El sentido cristiano de la Historia

Los filósofos y pensadores clásicos se preguntaban si la Historia tenía algún sentido, si respondía a algún fin y cuál sería éste. La conocida como «Teología de la Historia» es una disciplina a caballo entre la Filosofía, la Teología y la propia Historia que intenta dar respuesta a esta inquietud explicando su «sentido cristiano» por analogía con el de nuestra propia existencia.

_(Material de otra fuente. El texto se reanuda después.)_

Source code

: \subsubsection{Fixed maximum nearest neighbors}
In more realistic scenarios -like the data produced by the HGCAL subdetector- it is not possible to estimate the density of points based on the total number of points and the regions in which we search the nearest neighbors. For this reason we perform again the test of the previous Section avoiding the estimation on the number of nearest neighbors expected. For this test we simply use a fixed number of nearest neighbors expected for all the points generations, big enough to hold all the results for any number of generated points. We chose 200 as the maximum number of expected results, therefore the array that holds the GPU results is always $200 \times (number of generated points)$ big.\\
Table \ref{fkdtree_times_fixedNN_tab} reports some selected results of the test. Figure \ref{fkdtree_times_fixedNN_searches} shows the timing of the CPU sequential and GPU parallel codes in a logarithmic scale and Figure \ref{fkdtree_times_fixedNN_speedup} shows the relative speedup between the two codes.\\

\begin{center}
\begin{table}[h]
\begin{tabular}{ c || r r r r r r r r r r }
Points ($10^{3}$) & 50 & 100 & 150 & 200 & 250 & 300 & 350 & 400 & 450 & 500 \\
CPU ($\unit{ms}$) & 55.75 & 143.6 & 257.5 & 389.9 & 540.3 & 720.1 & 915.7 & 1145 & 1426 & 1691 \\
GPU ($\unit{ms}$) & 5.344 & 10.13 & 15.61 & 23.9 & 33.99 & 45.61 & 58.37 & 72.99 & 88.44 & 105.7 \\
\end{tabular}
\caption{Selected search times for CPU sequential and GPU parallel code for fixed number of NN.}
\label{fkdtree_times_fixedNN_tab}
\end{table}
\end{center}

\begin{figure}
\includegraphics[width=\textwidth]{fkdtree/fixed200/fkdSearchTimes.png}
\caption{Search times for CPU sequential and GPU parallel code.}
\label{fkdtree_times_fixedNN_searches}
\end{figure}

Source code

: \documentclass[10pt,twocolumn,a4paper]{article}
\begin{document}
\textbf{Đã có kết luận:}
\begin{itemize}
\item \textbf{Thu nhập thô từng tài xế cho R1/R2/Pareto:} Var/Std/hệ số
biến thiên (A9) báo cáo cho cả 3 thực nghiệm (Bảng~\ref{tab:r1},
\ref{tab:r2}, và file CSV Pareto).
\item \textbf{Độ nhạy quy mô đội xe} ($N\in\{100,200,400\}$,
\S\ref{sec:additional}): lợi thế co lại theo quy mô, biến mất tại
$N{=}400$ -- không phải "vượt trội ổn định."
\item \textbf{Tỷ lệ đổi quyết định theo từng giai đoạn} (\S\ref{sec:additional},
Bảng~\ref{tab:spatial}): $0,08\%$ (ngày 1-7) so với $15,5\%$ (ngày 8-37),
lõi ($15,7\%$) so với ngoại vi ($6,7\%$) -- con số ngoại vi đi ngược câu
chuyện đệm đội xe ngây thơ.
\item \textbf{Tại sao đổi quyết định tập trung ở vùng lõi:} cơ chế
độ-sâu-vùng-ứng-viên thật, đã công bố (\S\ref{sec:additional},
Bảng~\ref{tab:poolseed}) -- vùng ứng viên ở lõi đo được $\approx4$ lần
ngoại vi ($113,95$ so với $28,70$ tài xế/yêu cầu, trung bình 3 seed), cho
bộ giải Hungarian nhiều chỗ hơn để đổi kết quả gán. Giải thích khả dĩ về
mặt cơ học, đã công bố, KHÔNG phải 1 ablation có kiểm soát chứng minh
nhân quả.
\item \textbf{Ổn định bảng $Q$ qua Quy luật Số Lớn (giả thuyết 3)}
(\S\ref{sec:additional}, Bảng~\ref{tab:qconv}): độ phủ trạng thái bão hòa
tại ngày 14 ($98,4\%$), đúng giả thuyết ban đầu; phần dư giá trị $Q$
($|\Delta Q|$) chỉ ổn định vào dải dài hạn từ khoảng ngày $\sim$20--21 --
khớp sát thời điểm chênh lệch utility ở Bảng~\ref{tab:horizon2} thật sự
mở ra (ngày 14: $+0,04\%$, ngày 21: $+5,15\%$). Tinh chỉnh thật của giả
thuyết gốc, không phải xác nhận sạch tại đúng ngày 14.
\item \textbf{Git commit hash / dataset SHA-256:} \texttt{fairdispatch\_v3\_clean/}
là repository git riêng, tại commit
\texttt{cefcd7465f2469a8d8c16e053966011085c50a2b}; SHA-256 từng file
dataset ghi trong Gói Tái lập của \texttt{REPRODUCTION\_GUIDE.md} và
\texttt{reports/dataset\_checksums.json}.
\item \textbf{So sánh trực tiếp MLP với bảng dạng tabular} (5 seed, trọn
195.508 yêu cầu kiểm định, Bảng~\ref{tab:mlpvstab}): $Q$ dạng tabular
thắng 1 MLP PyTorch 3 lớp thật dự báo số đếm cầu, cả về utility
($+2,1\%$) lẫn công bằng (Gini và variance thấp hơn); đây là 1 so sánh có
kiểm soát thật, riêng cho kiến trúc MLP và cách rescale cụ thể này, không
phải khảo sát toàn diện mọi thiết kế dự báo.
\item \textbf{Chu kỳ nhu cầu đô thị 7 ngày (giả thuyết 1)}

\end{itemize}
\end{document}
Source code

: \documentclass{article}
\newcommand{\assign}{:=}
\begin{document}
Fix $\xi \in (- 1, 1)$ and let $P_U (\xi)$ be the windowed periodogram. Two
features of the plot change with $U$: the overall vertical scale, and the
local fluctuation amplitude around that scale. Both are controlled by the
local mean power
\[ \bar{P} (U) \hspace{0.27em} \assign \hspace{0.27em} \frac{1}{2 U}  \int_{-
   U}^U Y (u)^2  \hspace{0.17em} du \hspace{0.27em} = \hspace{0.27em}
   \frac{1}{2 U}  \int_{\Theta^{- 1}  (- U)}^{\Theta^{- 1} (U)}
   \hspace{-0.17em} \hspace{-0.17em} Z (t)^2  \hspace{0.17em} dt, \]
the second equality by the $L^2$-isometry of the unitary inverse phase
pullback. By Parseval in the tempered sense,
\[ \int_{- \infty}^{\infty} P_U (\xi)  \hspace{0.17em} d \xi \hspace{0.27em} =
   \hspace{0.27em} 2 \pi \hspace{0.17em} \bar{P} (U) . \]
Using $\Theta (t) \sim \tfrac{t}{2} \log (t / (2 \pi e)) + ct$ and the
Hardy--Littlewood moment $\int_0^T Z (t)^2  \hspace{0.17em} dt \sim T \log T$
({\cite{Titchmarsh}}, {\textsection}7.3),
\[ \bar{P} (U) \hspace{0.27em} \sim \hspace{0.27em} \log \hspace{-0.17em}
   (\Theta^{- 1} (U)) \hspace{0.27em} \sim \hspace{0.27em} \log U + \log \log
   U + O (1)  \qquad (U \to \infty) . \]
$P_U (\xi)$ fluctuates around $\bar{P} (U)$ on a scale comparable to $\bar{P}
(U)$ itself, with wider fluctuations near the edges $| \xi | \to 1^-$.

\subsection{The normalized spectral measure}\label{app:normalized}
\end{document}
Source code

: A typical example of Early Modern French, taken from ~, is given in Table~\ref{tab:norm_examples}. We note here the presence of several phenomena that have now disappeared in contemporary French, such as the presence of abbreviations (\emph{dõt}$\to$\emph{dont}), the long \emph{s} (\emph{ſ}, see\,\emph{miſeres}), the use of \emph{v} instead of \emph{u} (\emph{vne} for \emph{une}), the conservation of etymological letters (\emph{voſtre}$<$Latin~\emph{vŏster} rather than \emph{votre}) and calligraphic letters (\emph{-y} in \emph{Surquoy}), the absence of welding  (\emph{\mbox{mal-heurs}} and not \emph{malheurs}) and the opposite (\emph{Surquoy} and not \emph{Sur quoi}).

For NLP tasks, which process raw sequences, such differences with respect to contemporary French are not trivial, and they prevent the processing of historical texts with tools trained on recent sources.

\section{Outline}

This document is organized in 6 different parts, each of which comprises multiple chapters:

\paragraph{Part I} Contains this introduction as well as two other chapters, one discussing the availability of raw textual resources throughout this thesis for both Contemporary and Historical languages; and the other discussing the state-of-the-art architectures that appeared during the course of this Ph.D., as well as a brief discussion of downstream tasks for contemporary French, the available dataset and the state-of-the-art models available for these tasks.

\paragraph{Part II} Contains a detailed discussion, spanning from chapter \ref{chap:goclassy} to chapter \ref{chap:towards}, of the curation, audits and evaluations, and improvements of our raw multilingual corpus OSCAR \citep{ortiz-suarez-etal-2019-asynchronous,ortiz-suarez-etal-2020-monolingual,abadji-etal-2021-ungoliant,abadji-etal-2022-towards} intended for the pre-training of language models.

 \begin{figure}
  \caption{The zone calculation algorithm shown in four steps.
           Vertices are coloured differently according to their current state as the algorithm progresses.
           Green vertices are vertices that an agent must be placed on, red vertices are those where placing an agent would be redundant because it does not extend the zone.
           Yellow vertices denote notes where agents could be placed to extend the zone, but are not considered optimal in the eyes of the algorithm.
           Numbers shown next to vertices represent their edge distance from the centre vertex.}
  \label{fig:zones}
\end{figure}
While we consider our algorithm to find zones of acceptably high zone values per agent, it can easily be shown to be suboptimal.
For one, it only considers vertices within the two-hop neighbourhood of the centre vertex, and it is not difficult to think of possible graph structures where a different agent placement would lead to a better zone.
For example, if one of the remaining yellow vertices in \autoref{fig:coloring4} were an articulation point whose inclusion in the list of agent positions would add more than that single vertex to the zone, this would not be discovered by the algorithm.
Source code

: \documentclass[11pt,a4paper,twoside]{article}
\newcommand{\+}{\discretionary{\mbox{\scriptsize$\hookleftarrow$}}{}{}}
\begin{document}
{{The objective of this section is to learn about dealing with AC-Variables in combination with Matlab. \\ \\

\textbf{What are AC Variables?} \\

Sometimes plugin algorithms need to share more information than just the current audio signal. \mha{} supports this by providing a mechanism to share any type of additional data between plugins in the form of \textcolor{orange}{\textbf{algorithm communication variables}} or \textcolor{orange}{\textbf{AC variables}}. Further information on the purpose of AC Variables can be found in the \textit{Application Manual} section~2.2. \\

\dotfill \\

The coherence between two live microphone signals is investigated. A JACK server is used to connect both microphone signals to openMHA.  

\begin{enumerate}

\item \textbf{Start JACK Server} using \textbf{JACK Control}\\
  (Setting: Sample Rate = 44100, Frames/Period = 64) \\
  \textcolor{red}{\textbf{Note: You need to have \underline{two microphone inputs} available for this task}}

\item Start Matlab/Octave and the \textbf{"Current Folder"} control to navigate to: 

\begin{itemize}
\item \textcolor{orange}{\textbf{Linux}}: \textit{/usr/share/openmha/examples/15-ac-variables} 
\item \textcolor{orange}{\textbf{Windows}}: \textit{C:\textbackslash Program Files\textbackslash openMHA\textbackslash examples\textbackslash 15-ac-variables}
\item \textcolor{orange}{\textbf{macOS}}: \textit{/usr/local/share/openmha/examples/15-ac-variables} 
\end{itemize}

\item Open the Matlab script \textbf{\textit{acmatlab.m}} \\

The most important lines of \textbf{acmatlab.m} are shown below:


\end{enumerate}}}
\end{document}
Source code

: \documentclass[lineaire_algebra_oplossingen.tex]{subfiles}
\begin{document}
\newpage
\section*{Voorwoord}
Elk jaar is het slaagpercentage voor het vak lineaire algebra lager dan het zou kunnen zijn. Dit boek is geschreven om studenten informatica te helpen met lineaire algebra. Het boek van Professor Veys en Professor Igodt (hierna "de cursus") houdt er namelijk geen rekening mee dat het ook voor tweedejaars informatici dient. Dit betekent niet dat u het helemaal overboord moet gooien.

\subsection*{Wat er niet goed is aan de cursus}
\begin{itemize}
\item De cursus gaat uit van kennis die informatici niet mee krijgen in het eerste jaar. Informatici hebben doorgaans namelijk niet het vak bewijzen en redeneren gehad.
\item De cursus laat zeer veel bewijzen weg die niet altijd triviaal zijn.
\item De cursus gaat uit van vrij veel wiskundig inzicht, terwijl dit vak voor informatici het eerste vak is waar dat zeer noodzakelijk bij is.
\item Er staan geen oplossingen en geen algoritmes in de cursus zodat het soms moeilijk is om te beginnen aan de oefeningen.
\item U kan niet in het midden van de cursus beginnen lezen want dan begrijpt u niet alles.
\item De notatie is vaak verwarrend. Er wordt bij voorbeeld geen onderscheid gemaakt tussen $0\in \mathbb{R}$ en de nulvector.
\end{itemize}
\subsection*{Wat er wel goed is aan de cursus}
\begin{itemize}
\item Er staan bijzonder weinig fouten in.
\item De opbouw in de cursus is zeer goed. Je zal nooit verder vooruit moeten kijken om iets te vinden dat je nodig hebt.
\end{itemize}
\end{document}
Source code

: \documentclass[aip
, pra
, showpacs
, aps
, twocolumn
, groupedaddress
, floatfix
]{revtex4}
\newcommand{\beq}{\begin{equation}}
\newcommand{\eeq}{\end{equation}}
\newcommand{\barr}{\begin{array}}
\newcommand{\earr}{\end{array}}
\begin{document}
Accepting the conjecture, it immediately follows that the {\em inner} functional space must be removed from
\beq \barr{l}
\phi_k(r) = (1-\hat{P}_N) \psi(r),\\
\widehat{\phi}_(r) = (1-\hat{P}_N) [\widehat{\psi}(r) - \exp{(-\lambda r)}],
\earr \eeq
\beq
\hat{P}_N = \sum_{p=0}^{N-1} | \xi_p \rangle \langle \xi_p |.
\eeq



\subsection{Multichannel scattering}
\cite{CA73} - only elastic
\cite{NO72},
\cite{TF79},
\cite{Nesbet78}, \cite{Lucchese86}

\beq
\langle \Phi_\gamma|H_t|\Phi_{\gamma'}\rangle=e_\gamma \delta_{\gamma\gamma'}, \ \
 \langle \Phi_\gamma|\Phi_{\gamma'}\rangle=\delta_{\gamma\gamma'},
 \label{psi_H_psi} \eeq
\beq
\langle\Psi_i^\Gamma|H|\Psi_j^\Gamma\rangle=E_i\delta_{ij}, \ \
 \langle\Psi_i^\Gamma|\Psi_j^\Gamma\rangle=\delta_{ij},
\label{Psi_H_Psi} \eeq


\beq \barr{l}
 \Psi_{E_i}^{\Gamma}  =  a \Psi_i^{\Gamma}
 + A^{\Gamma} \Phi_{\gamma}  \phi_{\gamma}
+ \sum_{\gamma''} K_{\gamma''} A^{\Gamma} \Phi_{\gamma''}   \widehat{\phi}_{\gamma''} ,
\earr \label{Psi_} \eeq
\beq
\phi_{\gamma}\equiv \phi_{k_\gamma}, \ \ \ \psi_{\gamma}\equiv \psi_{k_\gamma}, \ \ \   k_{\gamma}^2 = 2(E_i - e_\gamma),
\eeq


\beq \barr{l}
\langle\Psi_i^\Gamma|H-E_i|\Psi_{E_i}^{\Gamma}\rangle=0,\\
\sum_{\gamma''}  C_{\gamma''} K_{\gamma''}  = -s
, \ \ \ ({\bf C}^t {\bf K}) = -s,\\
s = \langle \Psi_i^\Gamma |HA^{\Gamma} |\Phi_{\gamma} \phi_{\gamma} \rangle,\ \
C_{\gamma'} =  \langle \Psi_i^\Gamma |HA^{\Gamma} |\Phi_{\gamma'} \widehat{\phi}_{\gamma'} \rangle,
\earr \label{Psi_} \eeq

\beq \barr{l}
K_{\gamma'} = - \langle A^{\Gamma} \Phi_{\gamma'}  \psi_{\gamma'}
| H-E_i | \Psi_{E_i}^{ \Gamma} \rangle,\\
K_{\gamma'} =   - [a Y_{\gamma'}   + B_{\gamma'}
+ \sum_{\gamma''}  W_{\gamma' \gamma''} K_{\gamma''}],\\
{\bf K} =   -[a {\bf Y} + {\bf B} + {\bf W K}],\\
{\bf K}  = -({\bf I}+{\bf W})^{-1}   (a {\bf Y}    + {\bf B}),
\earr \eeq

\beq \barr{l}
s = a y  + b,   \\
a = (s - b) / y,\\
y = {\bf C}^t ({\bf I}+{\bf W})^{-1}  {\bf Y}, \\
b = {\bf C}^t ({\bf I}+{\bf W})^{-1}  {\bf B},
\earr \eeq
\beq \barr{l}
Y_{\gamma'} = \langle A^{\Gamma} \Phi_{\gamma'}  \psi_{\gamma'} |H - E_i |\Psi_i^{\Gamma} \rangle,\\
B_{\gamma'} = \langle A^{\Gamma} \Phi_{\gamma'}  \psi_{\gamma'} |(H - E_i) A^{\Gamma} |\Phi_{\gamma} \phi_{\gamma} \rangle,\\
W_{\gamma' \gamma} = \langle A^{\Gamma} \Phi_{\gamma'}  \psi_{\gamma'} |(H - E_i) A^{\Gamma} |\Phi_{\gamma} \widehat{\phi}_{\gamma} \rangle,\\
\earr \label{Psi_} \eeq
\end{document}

San Agustín fue quien sentó sus bases en su monumental obra «La ciudad de Dios», en un momento crítico para el cristianismo coincidiendo con la caída de Roma en el siglo V. En apenas un siglo, los cristianos habían pasado de las persecuciones terribles de Diocleciano a comienzos del siglo IV, a la libertad religiosa escasos años después mediante el Edicto de Milán de Constantino para, finalmente, ver convertido al cristianismo como religión oficial del Imperio con el emperador hispano Teodosio. Cuando años después Alarico conquista y saquea Roma, sus ciudadanos consideraron que esa decadencia había sido un castigo de sus dioses por haberlos abandonado.

En esa excepcional y trascendental coyuntura para la vida cristiana emerge la gigantesca figura del obispo de Hipona que, con la cosmovisión de las dos ciudades –la de Dios y la terrenal, con Jesucristo y Satanás como reyes de las mismas, respectivamente–, simboliza la eterna lucha entre el bien y el mal que explica el sentido cristiano de la Historia desde el mismo comienzo de la creación.

Ya Einstein demostró que el tiempo y el espacio no son magnitudes absolutas, sino que dependen del observador. Así se comprende mejor que Dios está fuera del tiempo –está en un «eterno presente»– y que las categorías humanas del pasado y el futuro, del azar, la casualidad, el destino y otra muchas, no existen en los designios inescrutables de Su Providencia. Nada hay ajeno a Él y nada sucede que escape a Su conocimiento y permisión. «Tiene contados hasta los cabellos de nuestra cabeza, de los que no se cae ni uno sin que Él lo permita».

De la misma forma, con ocasión del atentado padecido por Juan Pablo II el 13 mayo de 1981, el Santo Padre afirmará que «no hay meras coincidencias en los designios de la Providencia». Después hará la consagración de Rusia tratando de cumplir el mensaje que en Fátima se pedía, y caerá el Muro de Berlín y desaparecerá la URSS sin violencia alguna entre el Pacto de Varsovia y la OTAN. Nadie en el mundo había osado aventurar que algo así pudiera suceder. Los actuales acontecimientos invitan a reflexionar sobre estas cuestiones.